Supplied data
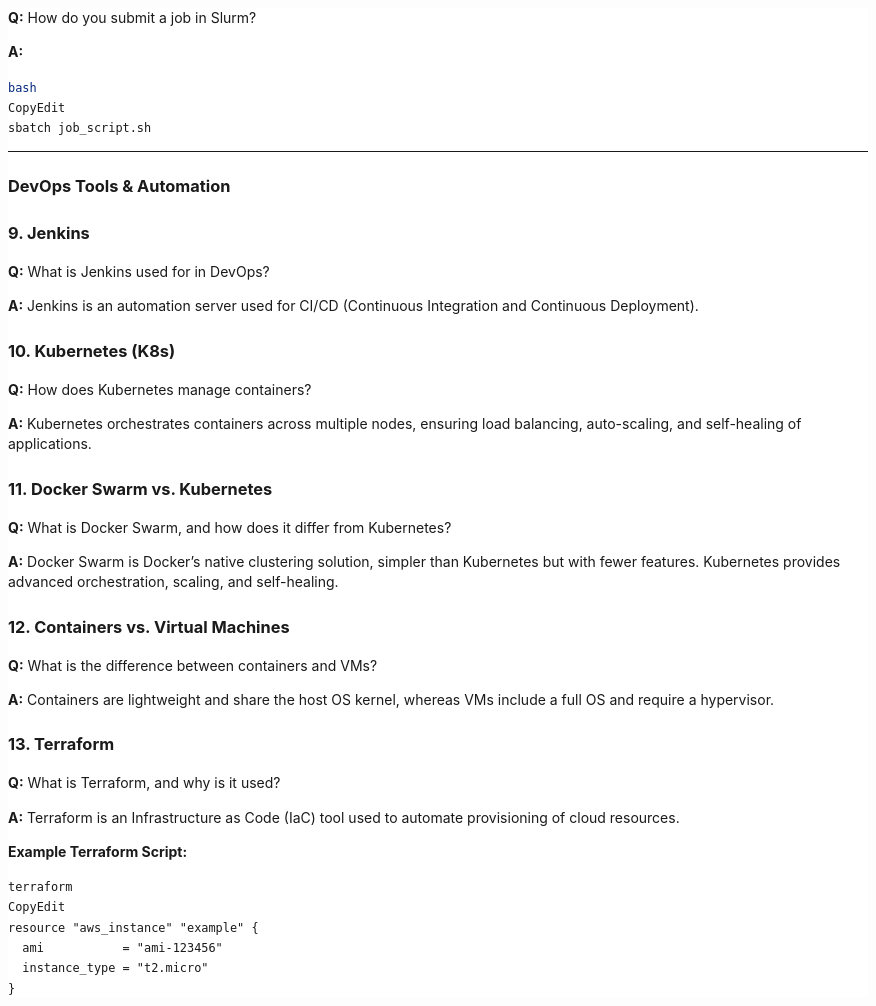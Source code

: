 **Q:** How do you submit a job in Slurm?

**A:**

```bash
bash
CopyEdit
sbatch job_script.sh

```

---

### **DevOps Tools & Automation**

### **9. Jenkins**

**Q:** What is Jenkins used for in DevOps?

**A:** Jenkins is an automation server used for CI/CD (Continuous Integration and Continuous Deployment).

### **10. Kubernetes (K8s)**

**Q:** How does Kubernetes manage containers?

**A:** Kubernetes orchestrates containers across multiple nodes, ensuring load balancing, auto-scaling, and self-healing of applications.

### **11. Docker Swarm vs. Kubernetes**

**Q:** What is Docker Swarm, and how does it differ from Kubernetes?

**A:** Docker Swarm is Docker’s native clustering solution, simpler than Kubernetes but with fewer features. Kubernetes provides advanced orchestration, scaling, and self-healing.

### **12. Containers vs. Virtual Machines**

**Q:** What is the difference between containers and VMs?

**A:** Containers are lightweight and share the host OS kernel, whereas VMs include a full OS and require a hypervisor.

### **13. Terraform**

**Q:** What is Terraform, and why is it used?

**A:** Terraform is an Infrastructure as Code (IaC) tool used to automate provisioning of cloud resources.

**Example Terraform Script:**

```
terraform
CopyEdit
resource "aws_instance" "example" {
  ami           = "ami-123456"
  instance_type = "t2.micro"
}

```
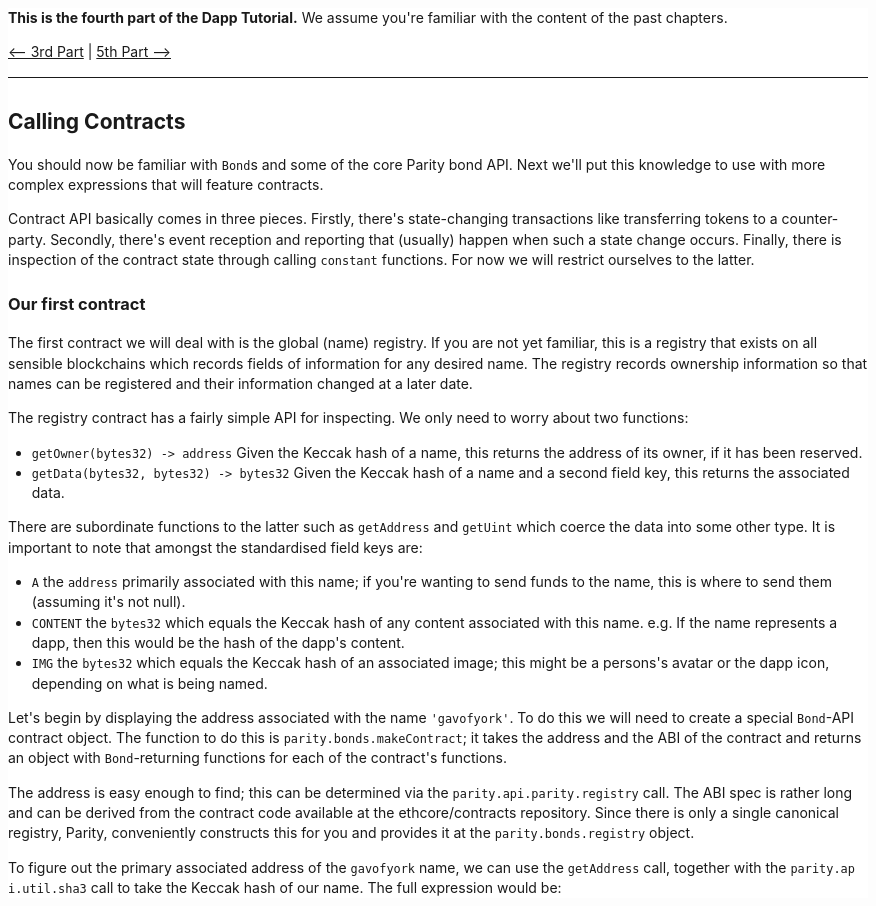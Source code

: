 **This is the fourth part of the Dapp Tutorial.** We assume you're familiar with the content of the past chapters.

[⟵ 3rd Part](https://github.com/paritytech/parity/wiki/Tutorial-Part-3) | [5th Part ⟶](https://github.com/paritytech/parity/wiki/Tutorial-Part-5)

----

## Calling Contracts

You should now be familiar with `Bond`s and some of the core Parity bond API. Next we'll put this knowledge to use with more complex expressions that will feature contracts.

Contract API basically comes in three pieces. Firstly, there's state-changing transactions like transferring tokens to a counter-party. Secondly, there's event reception and reporting that (usually) happen when such a state change occurs. Finally, there is inspection of the contract state through calling `constant` functions. For now we will restrict ourselves to the latter.

### Our first contract

The first contract we will deal with is the global (name) registry. If you are not yet familiar, this is a registry that exists on all sensible blockchains which records fields of information for any desired name. The registry records ownership information so that names can be registered and their information changed at a later date.

The registry contract has a fairly simple API for inspecting. We only need to worry about two functions:

- `getOwner(bytes32) -> address` Given the Keccak hash of a name, this returns the address of its owner, if it has been reserved.
- `getData(bytes32, bytes32) -> bytes32` Given the Keccak hash of a name and a second field key, this returns the associated data.

There are subordinate functions to the latter such as `getAddress` and `getUint` which coerce the data into some other type. It is important to note that amongst the standardised field keys are:

- `A` the `address` primarily associated with this name; if you're wanting to send funds to the name, this is where to send them (assuming it's not null).
- `CONTENT` the `bytes32` which equals the Keccak hash of any content associated with this name. e.g. If the name represents a dapp, then this would be the hash of the dapp's content.
- `IMG` the `bytes32` which equals the Keccak hash of an associated image; this might be a persons's avatar or the dapp icon, depending on what is being named.

Let's begin by displaying the address associated with the name `'gavofyork'`. To do this we will need to create a special `Bond`-API contract object. The function to do this is `parity.bonds.makeContract`; it takes the address and the ABI of the contract and returns an object with `Bond`-returning functions for each of the contract's functions.

The address is easy enough to find; this can be determined via the `parity.api.parity.registry` call. The ABI spec is rather long and can be derived from the contract code available at the ethcore/contracts repository. Since there is only a single canonical registry, Parity, conveniently constructs this for you and provides it at the `parity.bonds.registry` object.

To figure out the primary associated address of the `gavofyork` name, we can use the `getAddress` call, together with the `parity.api.util.sha3` call to take the Keccak hash of our name. The full expression would be:
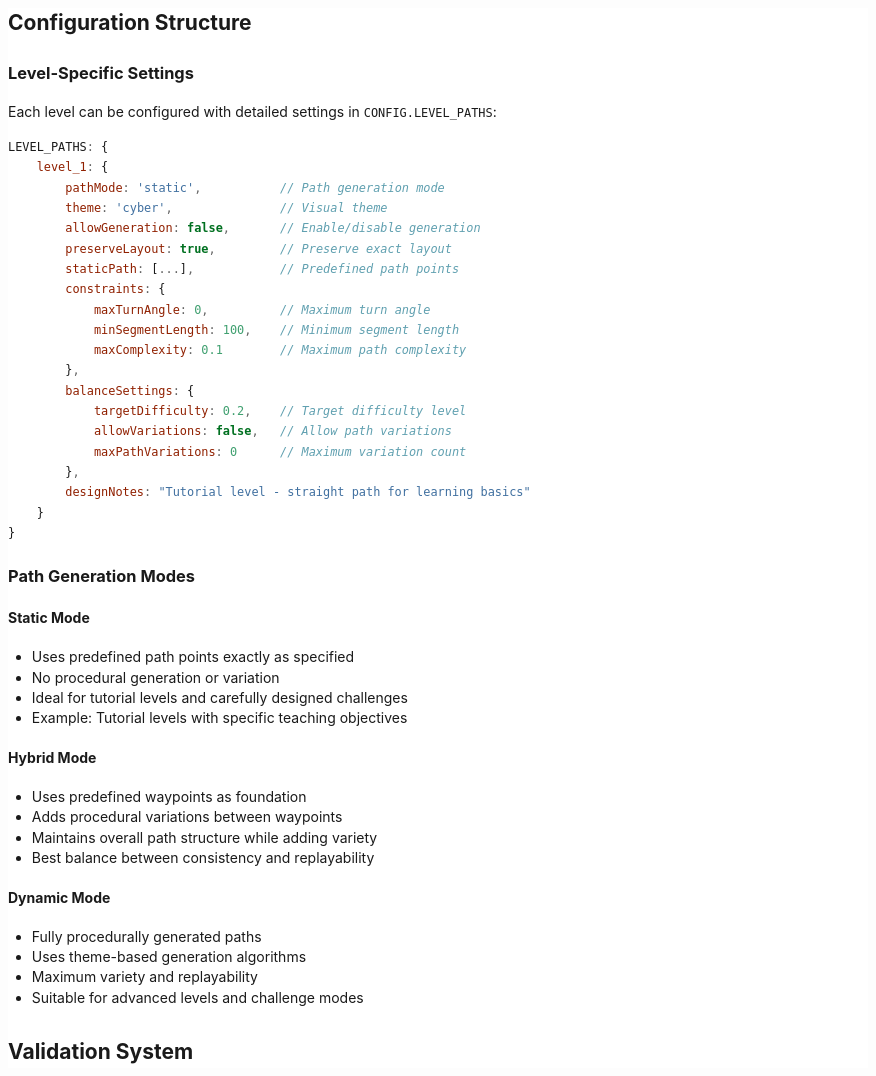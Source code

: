 ## Configuration Structure

### Level-Specific Settings

Each level can be configured with detailed settings in `CONFIG.LEVEL_PATHS`:

```javascript
LEVEL_PATHS: {
    level_1: {
        pathMode: 'static',           // Path generation mode
        theme: 'cyber',               // Visual theme
        allowGeneration: false,       // Enable/disable generation
        preserveLayout: true,         // Preserve exact layout
        staticPath: [...],            // Predefined path points
        constraints: {
            maxTurnAngle: 0,          // Maximum turn angle
            minSegmentLength: 100,    // Minimum segment length
            maxComplexity: 0.1        // Maximum path complexity
        },
        balanceSettings: {
            targetDifficulty: 0.2,    // Target difficulty level
            allowVariations: false,   // Allow path variations
            maxPathVariations: 0      // Maximum variation count
        },
        designNotes: "Tutorial level - straight path for learning basics"
    }
}
```

### Path Generation Modes

#### Static Mode
- Uses predefined path points exactly as specified
- No procedural generation or variation
- Ideal for tutorial levels and carefully designed challenges
- Example: Tutorial levels with specific teaching objectives

#### Hybrid Mode
- Uses predefined waypoints as foundation
- Adds procedural variations between waypoints
- Maintains overall path structure while adding variety
- Best balance between consistency and replayability

#### Dynamic Mode
- Fully procedurally generated paths
- Uses theme-based generation algorithms
- Maximum variety and replayability
- Suitable for advanced levels and challenge modes

## Validation System
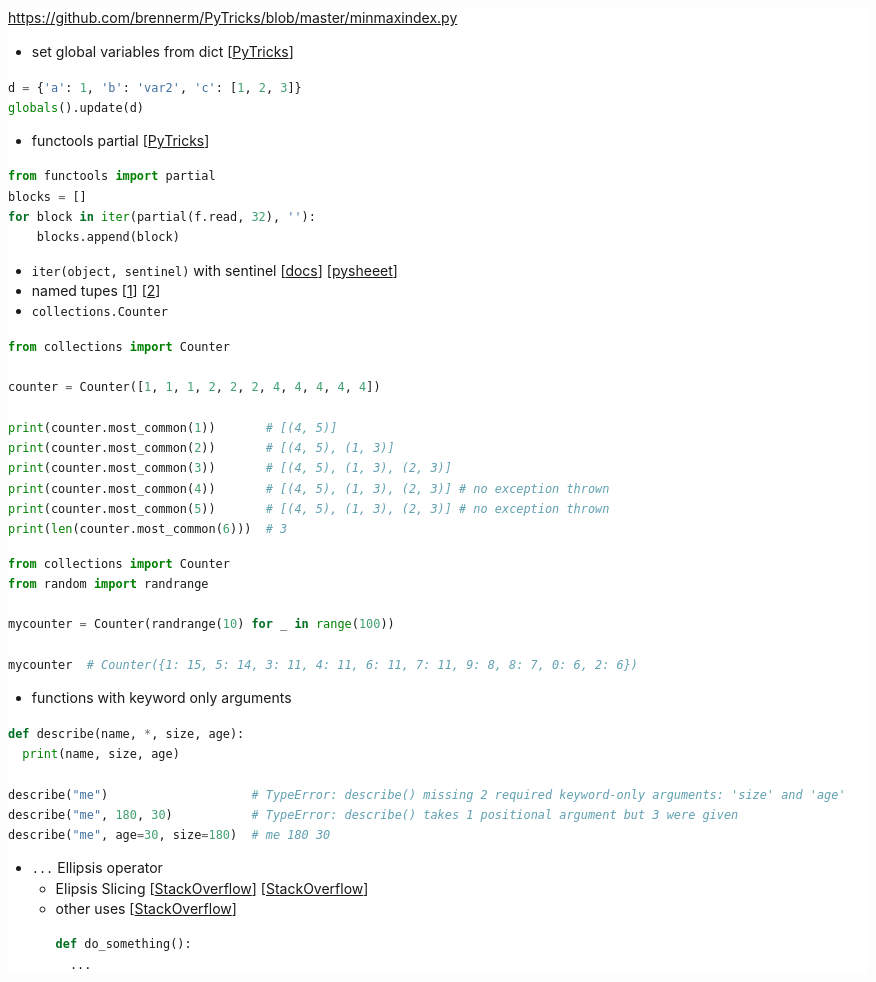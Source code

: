 https://github.com/brennerm/PyTricks/blob/master/minmaxindex.py  
* set global variables from dict [[PyTricks](https://github.com/brennerm/PyTricks/blob/master/setglobalvariables.py)]
```python
d = {'a': 1, 'b': 'var2', 'c': [1, 2, 3]}
globals().update(d)
```
* functools partial
[[PyTricks](https://github.com/brennerm/PyTricks/blob/master/socketmsghandling.py)]
```python
from functools import partial
blocks = []
for block in iter(partial(f.read, 32), ''):
    blocks.append(block)
```
* `iter(object, sentinel)` with sentinel
[[docs](https://docs.python.org/3/library/functions.html#iter)]
[[pysheeet](https://www.pythonsheets.com/notes/python-basic.html#reading-file-chunk)]
* named tupes [[1](http://sahandsaba.com/thirty-python-language-features-and-tricks-you-may-not-know.html#named-tuples-collections-namedtuple)] [[2](http://sahandsaba.com/thirty-python-language-features-and-tricks-you-may-not-know.html#inheriting-from-named-tuples)]  
* `collections.Counter`
```python
from collections import Counter

counter = Counter([1, 1, 1, 2, 2, 2, 4, 4, 4, 4, 4])

print(counter.most_common(1))       # [(4, 5)]
print(counter.most_common(2))       # [(4, 5), (1, 3)]
print(counter.most_common(3))       # [(4, 5), (1, 3), (2, 3)]
print(counter.most_common(4))       # [(4, 5), (1, 3), (2, 3)] # no exception thrown 
print(counter.most_common(5))       # [(4, 5), (1, 3), (2, 3)] # no exception thrown 
print(len(counter.most_common(6)))  # 3
```

```python
from collections import Counter
from random import randrange

mycounter = Counter(randrange(10) for _ in range(100))

mycounter  # Counter({1: 15, 5: 14, 3: 11, 4: 11, 6: 11, 7: 11, 9: 8, 8: 7, 0: 6, 2: 6})

```
* functions with keyword only arguments
```python
def describe(name, *, size, age):
  print(name, size, age)

describe("me")                    # TypeError: describe() missing 2 required keyword-only arguments: 'size' and 'age'
describe("me", 180, 30)           # TypeError: describe() takes 1 positional argument but 3 were given
describe("me", age=30, size=180)  # me 180 30

```
* `...` Ellipsis operator  
  * Elipsis Slicing [[StackOverflow](https://stackoverflow.com/questions/101268/hidden-features-of-python/112316#112316)] [[StackOverflow](https://stackoverflow.com/questions/118370/how-do-you-use-the-ellipsis-slicing-syntax-in-python)]
  * other uses [[StackOverflow](https://stackoverflow.com/questions/772124/what-does-the-python-ellipsis-object-do/6189281)]  
    ```python
    def do_something():
      ...
    ```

Your assignment
Start with the line above that contains "You should now" and end with the line that contains "it's not null).". Write out those lines exactly, and only those.

Response to the exercise
You should now be familiar with `Bond`s and some of the core Parity bond API. Next we'll put this knowledge to use with more complex expressions that will feature contracts.

Contract API basically comes in three pieces. Firstly, there's state-changing transactions like transferring tokens to a counter-party. Secondly, there's event reception and reporting that (usually) happen when such a state change occurs. Finally, there is inspection of the contract state through calling `constant` functions. For now we will restrict ourselves to the latter.

### Our first contract

The first contract we will deal with is the global (name) registry. If you are not yet familiar, this is a registry that exists on all sensible blockchains which records fields of information for any desired name. The registry records ownership information so that names can be registered and their information changed at a later date.

The registry contract has a fairly simple API for inspecting. We only need to worry about two functions:

- `getOwner(bytes32) -> address` Given the Keccak hash of a name, this returns the address of its owner, if it has been reserved.
- `getData(bytes32, bytes32) -> bytes32` Given the Keccak hash of a name and a second field key, this returns the associated data.

There are subordinate functions to the latter such as `getAddress` and `getUint` which coerce the data into some other type. It is important to note that amongst the standardised field keys are:

- `A` the `address` primarily associated with this name; if you're wanting to send funds to the name, this is where to send them (assuming it's not null).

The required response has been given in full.